The U.S. isn't the only place where the idea of government control of violent games has taken root; several Japanese prefectures such as Osaka, Ishikawa, and Saitama have also floated bills to officially prevent minors from playing games with violent content. Now, the city government of Tokyo has taken up the torch in a new measure aimed at retailers to enact a new labeling standard.
As in the U.S., the violent content labels would be over and above the existing ratings system, known as CERO and applied by the Computer Entertainment Supplier's Association. CESA already took steps
this summer to preemptively ensure that retailers would post signage and ask for ID for games rated 18. However, city officials said that "the system is no more than a rough measure that says a product could be appropriate for an approximate age group. The labeling doesn't indicate that any particular product is inappropriate for minors."
The city government will hold a meeting with retail representatives and software publishers on October 19th to notify them of the ordinance. Attendees will include CESA officials, electronic software retailers, and nine game producers, one of which will be Nintendo.
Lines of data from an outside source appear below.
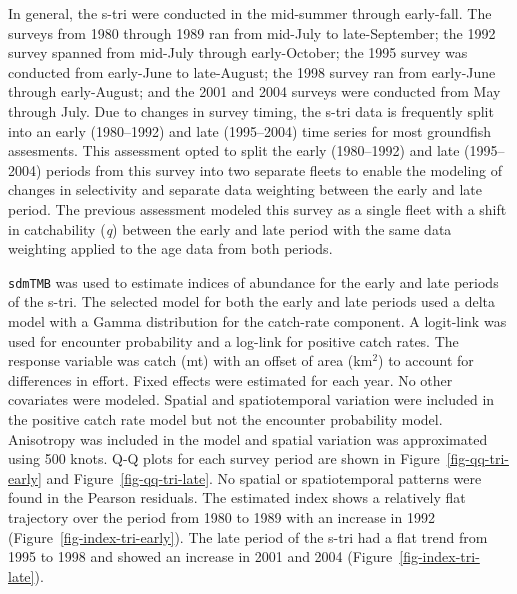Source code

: \documentclass[
  english,
]{article}
\begin{document}
In general, the \gls{s-tri} were conducted in the mid-summer through
early-fall. The surveys from 1980 through 1989 ran from mid-July to
late-September; the 1992 survey spanned from mid-July through
early-October; the 1995 survey was conducted from early-June to
late-August; the 1998 survey ran from early-June through early-August;
and the 2001 and 2004 surveys were conducted from May through July. Due
to changes in survey timing, the \gls{s-tri} data is frequently split
into an early (1980--1992) and late (1995--2004) time series for most
groundfish assesments. This assessment opted to split the early
(1980--1992) and late (1995--2004) periods from this survey into two
separate fleets to enable the modeling of changes in selectivity and
separate data weighting between the early and late period. The previous
assessment modeled this survey as a single fleet with a shift in
catchability (\emph{q}) between the early and late period with the same
data weighting applied to the age data from both periods.

\texttt{sdmTMB} was used to estimate indices of abundance for the early
and late periods of the \gls{s-tri}. The selected model for both the
early and late periods used a delta model with a Gamma distribution for
the catch-rate component. A logit-link was used for encounter
probability and a log-link for positive catch rates. The response
variable was catch (mt) with an offset of area (km\(^2\)) to account for
differences in effort. Fixed effects were estimated for each year. No
other covariates were modeled. Spatial and spatiotemporal variation were
included in the positive catch rate model but not the encounter
probability model. Anisotropy was included in the model and spatial
variation was approximated using 500 knots. Q-Q plots for each survey
period are shown in Figure~\ref{fig-qq-tri-early} and
Figure~\ref{fig-qq-tri-late}. No spatial or spatiotemporal patterns were
found in the Pearson residuals. The estimated index shows a relatively
flat trajectory over the period from 1980 to 1989 with an increase in
1992 (Figure~\ref{fig-index-tri-early}). The late period of the
\gls{s-tri} had a flat trend from 1995 to 1998 and showed an increase in
2001 and 2004 (Figure~\ref{fig-index-tri-late}).
\end{document}
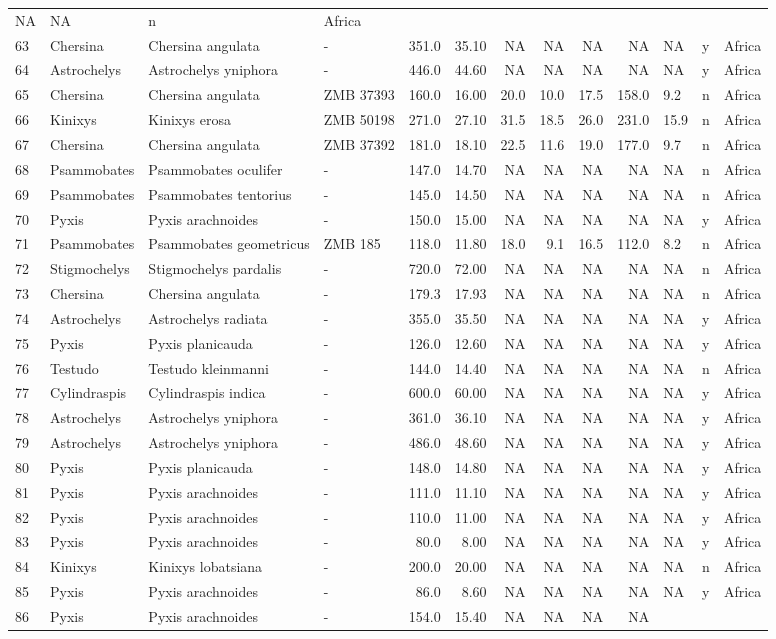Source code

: \documentclass[]{article}
\begin{document}
\begin{longtable}[]{@{}llllrrrrrrlll@{}}
NA & NA & n & Africa\tabularnewline
63 & Chersina & Chersina angulata & - & 351.0 & 35.10 & NA & NA & NA &
NA & NA & y & Africa\tabularnewline
64 & Astrochelys & Astrochelys yniphora & - & 446.0 & 44.60 & NA & NA &
NA & NA & NA & y & Africa\tabularnewline
65 & Chersina & Chersina angulata & ZMB 37393 & 160.0 & 16.00 & 20.0 &
10.0 & 17.5 & 158.0 & 9.2 & n & Africa\tabularnewline
66 & Kinixys & Kinixys erosa & ZMB 50198 & 271.0 & 27.10 & 31.5 & 18.5 &
26.0 & 231.0 & 15.9 & n & Africa\tabularnewline
67 & Chersina & Chersina angulata & ZMB 37392 & 181.0 & 18.10 & 22.5 &
11.6 & 19.0 & 177.0 & 9.7 & n & Africa\tabularnewline
68 & Psammobates & Psammobates oculifer & - & 147.0 & 14.70 & NA & NA &
NA & NA & NA & n & Africa\tabularnewline
69 & Psammobates & Psammobates tentorius & - & 145.0 & 14.50 & NA & NA &
NA & NA & NA & n & Africa\tabularnewline
70 & Pyxis & Pyxis arachnoides & - & 150.0 & 15.00 & NA & NA & NA & NA &
NA & y & Africa\tabularnewline
71 & Psammobates & Psammobates geometricus & ZMB 185 & 118.0 & 11.80 &
18.0 & 9.1 & 16.5 & 112.0 & 8.2 & n & Africa\tabularnewline
72 & Stigmochelys & Stigmochelys pardalis & - & 720.0 & 72.00 & NA & NA
& NA & NA & NA & n & Africa\tabularnewline
73 & Chersina & Chersina angulata & - & 179.3 & 17.93 & NA & NA & NA &
NA & NA & n & Africa\tabularnewline
74 & Astrochelys & Astrochelys radiata & - & 355.0 & 35.50 & NA & NA &
NA & NA & NA & y & Africa\tabularnewline
75 & Pyxis & Pyxis planicauda & - & 126.0 & 12.60 & NA & NA & NA & NA &
NA & y & Africa\tabularnewline
76 & Testudo & Testudo kleinmanni & - & 144.0 & 14.40 & NA & NA & NA &
NA & NA & n & Africa\tabularnewline
77 & Cylindraspis & Cylindraspis indica & - & 600.0 & 60.00 & NA & NA &
NA & NA & NA & y & Africa\tabularnewline
78 & Astrochelys & Astrochelys yniphora & - & 361.0 & 36.10 & NA & NA &
NA & NA & NA & y & Africa\tabularnewline
79 & Astrochelys & Astrochelys yniphora & - & 486.0 & 48.60 & NA & NA &
NA & NA & NA & y & Africa\tabularnewline
80 & Pyxis & Pyxis planicauda & - & 148.0 & 14.80 & NA & NA & NA & NA &
NA & y & Africa\tabularnewline
81 & Pyxis & Pyxis arachnoides & - & 111.0 & 11.10 & NA & NA & NA & NA &
NA & y & Africa\tabularnewline
82 & Pyxis & Pyxis arachnoides & - & 110.0 & 11.00 & NA & NA & NA & NA &
NA & y & Africa\tabularnewline
83 & Pyxis & Pyxis arachnoides & - & 80.0 & 8.00 & NA & NA & NA & NA &
NA & y & Africa\tabularnewline
84 & Kinixys & Kinixys lobatsiana & - & 200.0 & 20.00 & NA & NA & NA &
NA & NA & n & Africa\tabularnewline
85 & Pyxis & Pyxis arachnoides & - & 86.0 & 8.60 & NA & NA & NA & NA &
NA & y & Africa\tabularnewline
86 & Pyxis & Pyxis arachnoides & - & 154.0 & 15.40 & NA & NA & NA & NA &

\end{longtable}
\end{document}

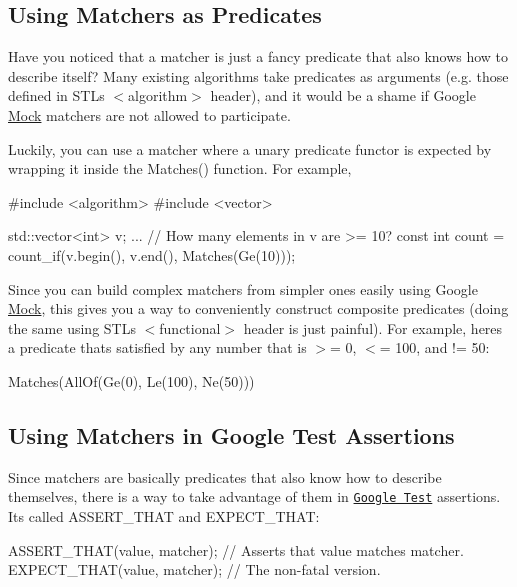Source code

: \subsection*{Using Matchers as Predicates}

Have you noticed that a matcher is just a fancy predicate that also knows how to describe itself? Many existing algorithms take predicates as arguments (e.\+g. those defined in S\+TL\textquotesingle{}s {\ttfamily $<$algorithm$>$} header), and it would be a shame if Google \hyperlink{class_mock}{Mock} matchers are not allowed to participate.

Luckily, you can use a matcher where a unary predicate functor is expected by wrapping it inside the {\ttfamily Matches()} function. For example,


\begin{DoxyCode}
#include <algorithm>
#include <vector>

std::vector<int> v;
...
// How many elements in v are >= 10?
const int count = count\_if(v.begin(), v.end(), Matches(Ge(10)));
\end{DoxyCode}


Since you can build complex matchers from simpler ones easily using Google \hyperlink{class_mock}{Mock}, this gives you a way to conveniently construct composite predicates (doing the same using S\+TL\textquotesingle{}s {\ttfamily $<$functional$>$} header is just painful). For example, here\textquotesingle{}s a predicate that\textquotesingle{}s satisfied by any number that is $>$= 0, $<$= 100, and != 50\+:


\begin{DoxyCode}
Matches(AllOf(Ge(0), Le(100), Ne(50)))
\end{DoxyCode}


\subsection*{Using Matchers in Google Test Assertions}

Since matchers are basically predicates that also know how to describe themselves, there is a way to take advantage of them in \href{http://code.google.com/p/googletest/}{\tt Google Test} assertions. It\textquotesingle{}s called {\ttfamily A\+S\+S\+E\+R\+T\+\_\+\+T\+H\+AT} and {\ttfamily E\+X\+P\+E\+C\+T\+\_\+\+T\+H\+AT}\+:


\begin{DoxyCode}
ASSERT\_THAT(value, matcher);  // Asserts that value matches matcher.
EXPECT\_THAT(value, matcher);  // The non-fatal version.
\end{DoxyCode}


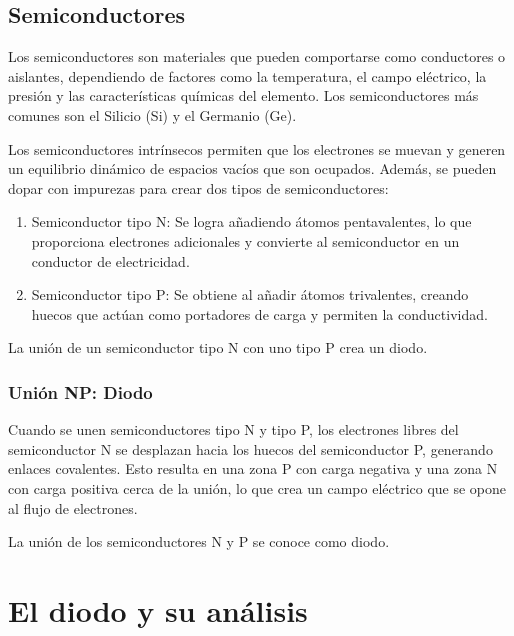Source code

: \documentclass[11pt,fancy,lang=es]{elegantbook}
\begin{document}
\subsection{Semiconductores}

Los semiconductores son materiales que pueden comportarse como conductores o aislantes, dependiendo de factores como la temperatura, el campo eléctrico, la presión y las características químicas del elemento. Los semiconductores más comunes son el Silicio (Si) y el Germanio (Ge).

Los semiconductores intrínsecos permiten que los electrones se muevan y generen un equilibrio dinámico de espacios vacíos que son ocupados. Además, se pueden dopar con impurezas para crear dos tipos de semiconductores:

\begin{enumerate}
    \item Semiconductor tipo N: Se logra añadiendo átomos pentavalentes, lo que proporciona electrones adicionales y convierte al semiconductor en un conductor de electricidad.
    \item Semiconductor tipo P: Se obtiene al añadir átomos trivalentes, creando huecos que actúan como portadores de carga y permiten la conductividad.
\end{enumerate}

La unión de un semiconductor tipo N con uno tipo P crea un diodo.

\subsubsection{Unión NP: Diodo}

Cuando se unen semiconductores tipo N y tipo P, los electrones libres del semiconductor N se desplazan hacia los huecos del semiconductor P, generando enlaces covalentes. Esto resulta en una zona P con carga negativa y una zona N con carga positiva cerca de la unión, lo que crea un campo eléctrico que se opone al flujo de electrones.




La unión de los semiconductores N y P se conoce como diodo.


\section{El diodo y su análisis}
\end{document}

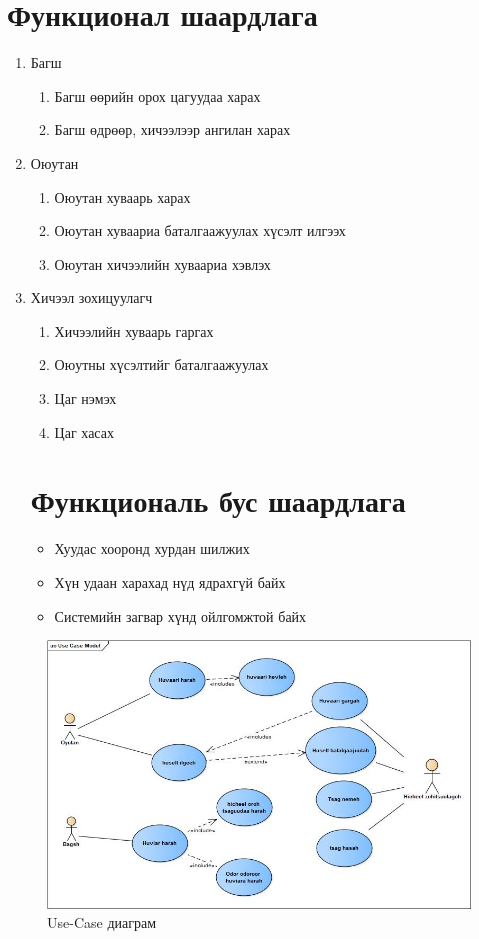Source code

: \documentclass[12pt]{article}
\begin{document}
\section{Функционал шаардлага}
\begin{enumerate}
	\item Багш
	\begin{enumerate}
		\item Багш өөрийн орох цагуудаа харах
		\item Багш өдрөөр, хичээлээр ангилан харах
	\end{enumerate}
	\item Оюутан
	\begin{enumerate}
		\item Оюутан хуваарь харах
		\item Оюутан хуваариа баталгаажуулах хүсэлт илгээх
		\item Оюутан хичээлийн хуваариа хэвлэх
	\end{enumerate}
	\item Хичээл зохицуулагч
	\begin{enumerate}
		\item Хичээлийн хуваарь гаргах
		\item Оюутны хүсэлтийг баталгаажуулах
		\item Цаг нэмэх 
		\item Цаг хасах
	\end{enumerate}
\section{Функциональ бус шаардлага}	
\begin{itemize}
	\item Хуудас хооронд хурдан шилжих
	\item Хүн удаан харахад нүд ядрахгүй байх
	\item Системийн загвар хүнд ойлгомжтой байх	
\end{itemize}
\end{enumerate}
\begin{figure}
	\centering
	\includegraphics[width=1\textwidth]{diagrams/use-case}
	\caption{Use-Case диаграм}
	\label{fig:use-case-model}
\end{figure}
	
\end{document}
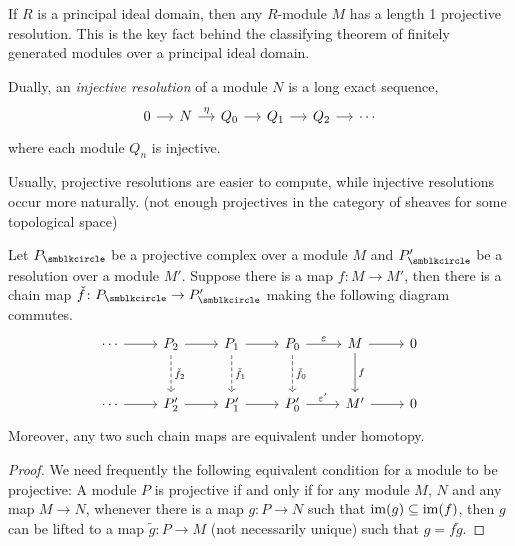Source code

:\begin{example}
  If $R$ is a principal ideal domain, then any $R$-module $M$ has a length 1 projective resolution. This is the key fact behind the classifying theorem of finitely generated modules over a principal ideal domain.
\end{example}

Dually, an \emph{injective resolution} of a module $N$ is a long exact sequence,
\begin{equation*}
  \begin{tikzcd}[sep=small]
    0 & N & Q_0 & Q_1 & Q_2 & \dotsb
    \arrow[from=1-1,]{1-2}[]{}
    \arrow[from=1-2,]{1-3}[]{\eta}
    \arrow[from=1-3,]{1-4}[]{}
    \arrow[from=1-4,]{1-5}[]{}
    \arrow[from=1-5,]{1-6}[]{}
  \end{tikzcd}
\end{equation*}
where each module $Q_n$ is injective.

Usually, projective resolutions are easier to compute, while injective resolutions occur more naturally. (not enough projectives in the category of sheaves for some topological space)

\begin{lemma}
  Let $P_\CCCIR$ be a projective complex over a module $M$ and $P_\CCCIR'$ be a resolution over a module $M'$. Suppose there is a map $f\colon M\to M'$, then there is a chain map $\check f\colon P_\CCCIR\to P_\CCCIR'$ making the following diagram commutes.
  \begin{equation*}
    \begin{tikzcd}[row sep=large]
      \dotsb & P_2 & P_1 & P_0 & M & 0\\
      \dotsb & P_2' & P_1' & P_0' & M' & 0
      \arrow[from=1-1,]{1-2}[]{}
      \arrow[from=1-2,]{1-3}[]{}
      \arrow[from=1-3,]{1-4}[]{}
      \arrow[from=1-4,]{1-5}[]{\varepsilon}
      \arrow[from=1-5,]{1-6}[]{}
      \arrow[from=2-1,]{2-2}[]{}
      \arrow[from=2-2,]{2-3}[]{}
      \arrow[from=2-3,]{2-4}[]{}
      \arrow[from=2-4,]{2-5}[]{\varepsilon'}
      \arrow[from=2-5,]{2-6}[]{}
      \arrow[from=1-2,dashed,]{2-2}[]{\check{f}_2}
      \arrow[from=1-3,dashed,]{2-3}[]{\check{f}_1}
      \arrow[from=1-4,dashed,]{2-4}[]{\check{f}_0}
      \arrow[from=1-5,]{2-5}[]{f}
    \end{tikzcd}
  \end{equation*}
  Moreover, any two such chain maps are equivalent under homotopy.
\end{lemma}

\begin{proof}
  We need frequently the following equivalent condition for a module to be projective: A module $P$ is projective if and only if for any module $M$, $N$ and any map $M\to N$, whenever there is a map $g\colon P\to N$ such that $\operatorname{im}(g)\subseteq\operatorname{im}(f)$, then $g$ can be lifted to a map $\tilde g\colon P\to M$ (not necessarily unique) such that $g=f\tilde g$.
\end{proof}

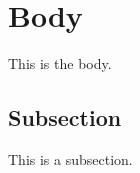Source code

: \section{Body}\label{body}
This is the body.

\subsection{Subsection}\label{subsection}
This is a subsection.
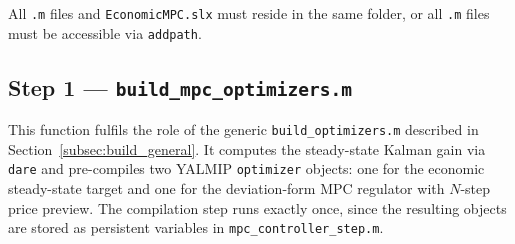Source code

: All \texttt{.m} files and \texttt{EconomicMPC.slx} must reside in the
same folder, or all \texttt{.m} files must be accessible via
\texttt{addpath}.

\subsection{Step 1 — \texttt{build\_mpc\_optimizers.m}}
\label{subsec:build}

This function fulfils the role of the generic \texttt{build\_optimizers.m}
described in Section~\ref{subsec:build_general}.  It computes the
steady-state Kalman gain via \texttt{dare} and pre-compiles two YALMIP
\texttt{optimizer} objects: one for the economic steady-state target
and one for the deviation-form MPC regulator with $N$-step price
preview.  The compilation step runs exactly once, since the resulting
objects are stored as persistent variables in
\texttt{mpc\_controller\_step.m}.

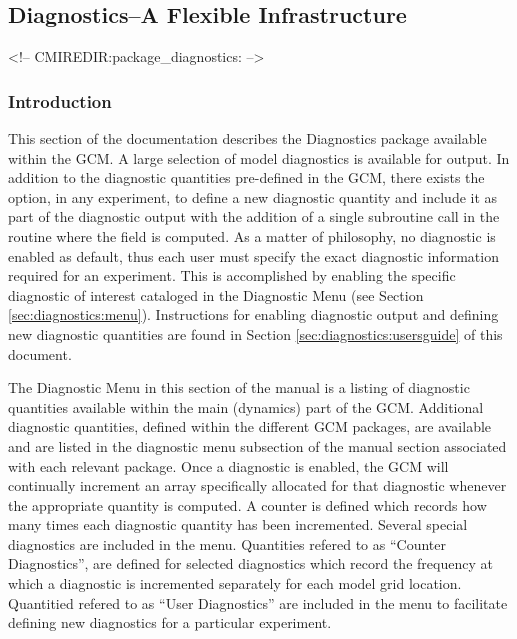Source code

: \subsection{Diagnostics--A Flexible Infrastructure}
\label{sec:pkg:diagnostics}
\begin{rawhtml}
<!-- CMIREDIR:package_diagnostics: -->
\end{rawhtml}

\subsubsection{Introduction}

\noindent
This section of the documentation describes the Diagnostics package available within 
the GCM.  A large selection of model diagnostics is available for output.  
In addition to the diagnostic quantities pre-defined in the GCM, there exists
the option, in any experiment, to define a new diagnostic quantity and include it
as part of the diagnostic output with the addition of a single subroutine call in the
routine where the field is computed. As a matter of philosophy, no diagnostic is enabled 
as default, thus each user must specify the exact diagnostic information required for an 
experiment.  This is accomplished by enabling the specific diagnostic of interest cataloged 
in the Diagnostic Menu (see Section \ref{sec:diagnostics:menu}). Instructions for enabling
diagnostic output and defining new diagnostic quantities are found in Section 
\ref{sec:diagnostics:usersguide} of this document.

\noindent
The Diagnostic Menu in this section of the manual is a listing of diagnostic quantities available 
within the main (dynamics) part of the GCM. Additional diagnostic quantities, defined within the
different GCM packages, are available and are listed in the diagnostic menu subsection of 
the manual section associated with each relevant package. Once a diagnostic is enabled, the 
GCM will continually increment an array specifically allocated for that diagnostic whenever the 
appropriate quantity is computed.  A counter is defined which records how many times each diagnostic 
quantity has been incremented.  Several special diagnostics are included in the menu. Quantities 
refered to as ``Counter Diagnostics'', are defined for selected diagnostics which record the 
frequency at which a diagnostic is incremented separately for each model grid location.
Quantitied refered to as ``User Diagnostics'' are included in the menu to facilitate
defining new diagnostics for a particular experiment.

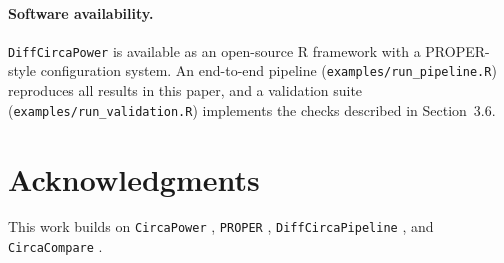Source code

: \documentclass{article}
\newcommand{\software}[1]{\texttt{#1}}
\begin{document}
\paragraph{Software availability.} \software{DiffCircaPower} is available as an open-source R framework with a PROPER-style configuration system. An end-to-end pipeline (\texttt{examples/run\_pipeline.R}) reproduces all results in this paper, and a validation suite (\texttt{examples/run\_validation.R}) implements the checks described in Section~3.6.

\section*{Acknowledgments}

This work builds on \software{CircaPower} \cite{zong2023circapower}, \software{PROPER} \cite{wu2015proper}, \software{DiffCircaPipeline} \cite{xue2023diffcircapipeline}, and \software{CircaCompare} \cite{parsons2020circacompare}.



\end{document}
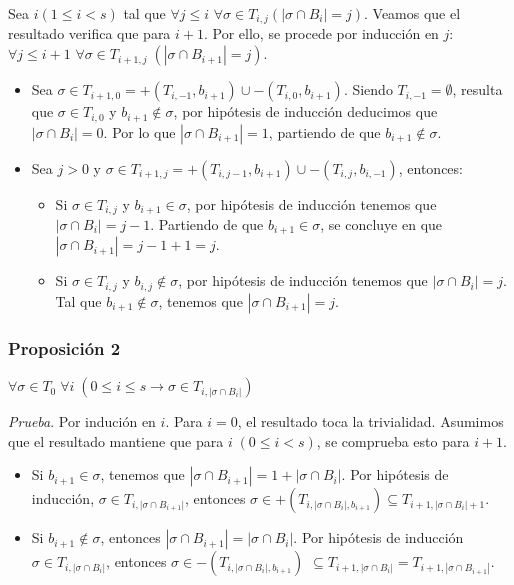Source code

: \documentclass[12pt, letterpaper, twoside]{article}
\begin{document}
    Sea $i (1\leq{i}<s)$ tal que $\forall{j}\leq{i}$ $\forall\sigma\in{T_{i,j}}(|\sigma\cap{B_i}|=j)$. Veamos que el resultado verifica que para $i+1$. Por ello, se procede por inducción en $j$: $\forall{j}\leq{i+1}$ $\forall\sigma\in{T_{i+1, j}}\;(|\sigma\cap{B_{i+1}}|=j)$.
    \begin{itemize}
        \item Sea $\sigma\in{T_{i+1, 0}}=+(T_{i, -1}, b_{i+1})\cup-(T_{i,0},b_{i+1})$. Siendo $T_{i,-1}=\emptyset$, resulta que $\sigma\in{T_{i,0}}$ y $b_{i+1}\notin\sigma$, por hipótesis de inducción deducimos que $|\sigma\cap{B_i}|=0$. Por lo que $|\sigma\cap{B_{i+1}}|=1$, partiendo de que $b_{i+1}\notin\sigma$.
        \item Sea $j>0$ y $\sigma\in{T_{i+1,j}}=+(T_{i,j-1}, b_{i+1})\cup-(T_{i,j},b_{i,-1})$, entonces:
        \begin{itemize}
            \item Si $\sigma\in{T_{i,j}}$ y $b_{i+1}\in\sigma$, por hipótesis de inducción tenemos que $|\sigma\cap{B_i}|=j-1$. Partiendo de que $b_{i+1}\in\sigma$, se concluye en que $|\sigma\cap{B_{i+1}}|=j-1+1=j$.
            \item Si $\sigma\in{T_{i,j}}$ y $b_{i,j}\notin\sigma$, por hipótesis de inducción tenemos que $|\sigma\cap{B_i}|=j$. Tal que $b_{i+1}\notin\sigma$, tenemos que $|\sigma\cap{B_{i+1}}|=j$.
        \end{itemize}
    \end{itemize}
    \subsubsection{Proposición 2}
    $\forall\sigma\in{T_0}\;\forall{i}\;(0\leq{i}\leq{s}\rightarrow\sigma\in{T_{i,|\sigma\cap{B_i}|}})$


    \emph{Prueba}. Por indución en $i$. Para $i=0$, el resultado toca la trivialidad. Asumimos que el resultado mantiene que para $i\;(0\leq{i}<s)$, se comprueba esto para $i+1$.
    \begin{itemize}
        \item Si $b_{i+1}\in\sigma$, tenemos que $|\sigma\cap{B_{i+1}}|=1 + |\sigma\cap{B_i}|$. Por hipótesis de inducción, $\sigma\in{T_{i,|\sigma\cap{B_{i+1}|}}}$, entonces $\sigma\in{+(T_{i,|\sigma\cap{B_i}|,b_{i+1}})}\subseteq{T_{i+1,|\sigma\cap{B_i}|+1}}$.
        \item Si $b_{i+1}\notin\sigma$, entonces $|\sigma\cap{B_{i+1}}|=|\sigma\cap{B_i}|$. Por hipótesis de inducción $\sigma\in{T_{i, |\sigma\cap{B_i}|}}$, entonces $\sigma\in{-(T_{i,|\sigma\cap{B_i}|, b_{i+1}})}$ $\subseteq{T_{i+1, |\sigma\cap{B_i}|}}=T_{i+1, |\sigma\cap{B_{i+1}}|}$.
    \end{itemize}
\end{document}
One chief difference between American and Japanese efforts is that so far, the city's measure will only require retailers to take the same measures, such as racking 18 and older games separately from the other titles, that the CESA already enforced earlier this summer. The decision to apply labels on top of existing CERO ratings would be left up to the CESA and retailers. "It's best to leave the judgment to the industry's voluntary efforts, city officials stressed.